Tuesday, November 30, 2010

SNOW!


Too excited to write, must wish for white Christmas that is not so white that we get stuck in Spain.





Saturday, November 27, 2010

Beatriz, not Biarritz

When we went to the Melbourne Cup thing I ended up talking to a very nice young man about biscuits (these are the sorts of wild nights we've been having). I was telling him about some very nice biscuits I'd had from a shop in the Calle Estafeta, and he one-upped me by rhapsodising about some really, really nice biscuits he'd had in Biarritz. Or so I thought. I'd had a couple of beers, and it was quite noisy in the pub and these old ears are not what they were. Eventually I worked out that the nice young man wasn't talking about Biarritz, the city in France. He was talking about Beatriz, the same biscuit shop I was talking about. The conversation went around in circles for quite some time before we realised we were talking about the same biscuit shop. Oh, how we laughed.

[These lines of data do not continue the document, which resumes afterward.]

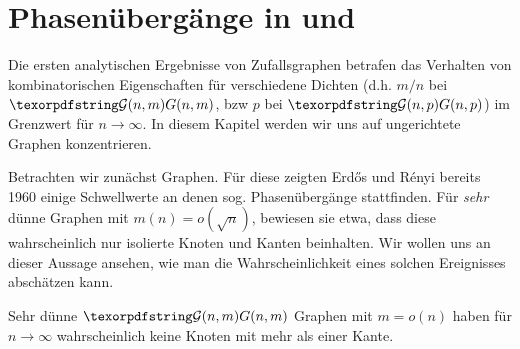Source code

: \section{Phasenübergänge in \Gnp und \Gnm}
Die ersten analytischen Ergebnisse von Zufallsgraphen betrafen das Verhalten von kombinatorischen Eigenschaften für verschiedene Dichten (d.h. $m/n$ bei $\Gnm$, bzw $p$ bei $\Gnp$) im Grenzwert für $n \to \infty$.
In  diesem Kapitel werden wir uns auf ungerichtete Graphen konzentrieren.

Betrachten wir zunächst \Gnm Graphen.
Für diese zeigten Erd\H{o}s und R\'enyi bereits 1960 einige Schwellwerte an denen sog. Phasenübergänge stattfinden.
Für \emph{sehr} dünne Graphen mit $m(n) = o(\sqrt n)$, bewiesen sie etwa, dass diese wahrscheinlich nur isolierte Knoten und Kanten beinhalten.
Wir wollen uns an dieser Aussage ansehen, wie man die Wahrscheinlichkeit eines solchen Ereignisses abschätzen kann.

\begin{lemma}
    Sehr dünne $\Gnm$ Graphen mit $m = o(n)$ haben für $n \to \infty$ wahrscheinlich keine Knoten mit mehr als einer Kante.
\end{lemma}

But Beatriz is officially the Happiest Place on Earth.


 
That box of biscuits lasted about three days. Three days of blissful, sugary semi-diabetic near coma. My next post will be about zombies, I'm just trying to work up the nerve to look at the photos again. For now, though, happy thoughts of biscuits.

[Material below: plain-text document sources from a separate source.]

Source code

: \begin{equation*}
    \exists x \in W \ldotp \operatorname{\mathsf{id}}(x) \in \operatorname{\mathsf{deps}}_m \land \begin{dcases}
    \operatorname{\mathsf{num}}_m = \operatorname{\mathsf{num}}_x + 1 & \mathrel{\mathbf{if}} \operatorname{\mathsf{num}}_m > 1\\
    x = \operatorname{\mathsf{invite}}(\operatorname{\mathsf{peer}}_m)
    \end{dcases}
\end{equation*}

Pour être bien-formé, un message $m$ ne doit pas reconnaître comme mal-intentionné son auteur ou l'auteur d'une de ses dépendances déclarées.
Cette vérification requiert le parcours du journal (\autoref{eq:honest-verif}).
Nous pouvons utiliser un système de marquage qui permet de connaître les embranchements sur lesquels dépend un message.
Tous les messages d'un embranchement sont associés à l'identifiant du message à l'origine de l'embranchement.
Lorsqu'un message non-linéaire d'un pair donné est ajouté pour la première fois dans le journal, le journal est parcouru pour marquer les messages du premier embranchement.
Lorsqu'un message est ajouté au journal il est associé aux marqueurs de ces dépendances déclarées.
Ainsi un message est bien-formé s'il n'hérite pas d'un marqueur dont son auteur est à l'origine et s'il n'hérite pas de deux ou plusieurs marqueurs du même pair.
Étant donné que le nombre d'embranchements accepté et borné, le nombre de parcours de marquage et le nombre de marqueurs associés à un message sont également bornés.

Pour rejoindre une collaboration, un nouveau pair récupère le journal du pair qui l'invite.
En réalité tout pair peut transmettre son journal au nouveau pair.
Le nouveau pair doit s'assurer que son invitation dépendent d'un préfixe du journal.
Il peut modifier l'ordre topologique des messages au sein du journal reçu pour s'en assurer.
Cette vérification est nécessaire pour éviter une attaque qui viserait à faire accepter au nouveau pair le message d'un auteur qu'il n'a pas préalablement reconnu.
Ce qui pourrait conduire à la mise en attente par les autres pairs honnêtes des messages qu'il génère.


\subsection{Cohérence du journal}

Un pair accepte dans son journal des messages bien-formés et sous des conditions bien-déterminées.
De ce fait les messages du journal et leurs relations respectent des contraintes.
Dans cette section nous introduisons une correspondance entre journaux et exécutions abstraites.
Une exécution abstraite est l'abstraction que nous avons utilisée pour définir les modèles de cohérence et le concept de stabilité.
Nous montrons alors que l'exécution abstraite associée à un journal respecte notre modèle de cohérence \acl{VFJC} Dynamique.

Thursday, November 25, 2010

New napisan extremist, for all your soiled political activist needs

I know I really shouldn't laugh at ETA graffiti. For one thing, making fun of political activists who have been known to blow stuff up is probably not a good idea. Also, there are genuine grievances here, and they don't need idiots like me not taking them seriously. But whatevs. Make sure you soak your political activists well before washing them. 


Translation: Free Basque political prisoners. So, not actually funny at all.

Monday, November 22, 2010

Sort of about my trip to Logrono, but it gets lowbrow pretty fast

Potential employers should probably not read this post, because in it I reveal myself to be not only crap with technology, but also as someone with the sense of humour of a twelve year old boy. If you think that maybe one day you’d like to hire me, maybe you should go and read my post about... oh. I don’t have any posts that reflect well on me. If you are a potential employer, I swear I’m actually a fairly competent human being most of the time. Some of the time. I have been known to fill out my own tax return forms and  I always remember to buy toilet paper when it looks like we’re running out. Does that count?

Anyway.

I went to Logrono last week, which was quite nice. In fact, it was one of those cities that is only really possible to describe as ‘quite nice’. Clean, prosperous, seems like a quite nice place to live. But it didn’t make that much of an impression on me. 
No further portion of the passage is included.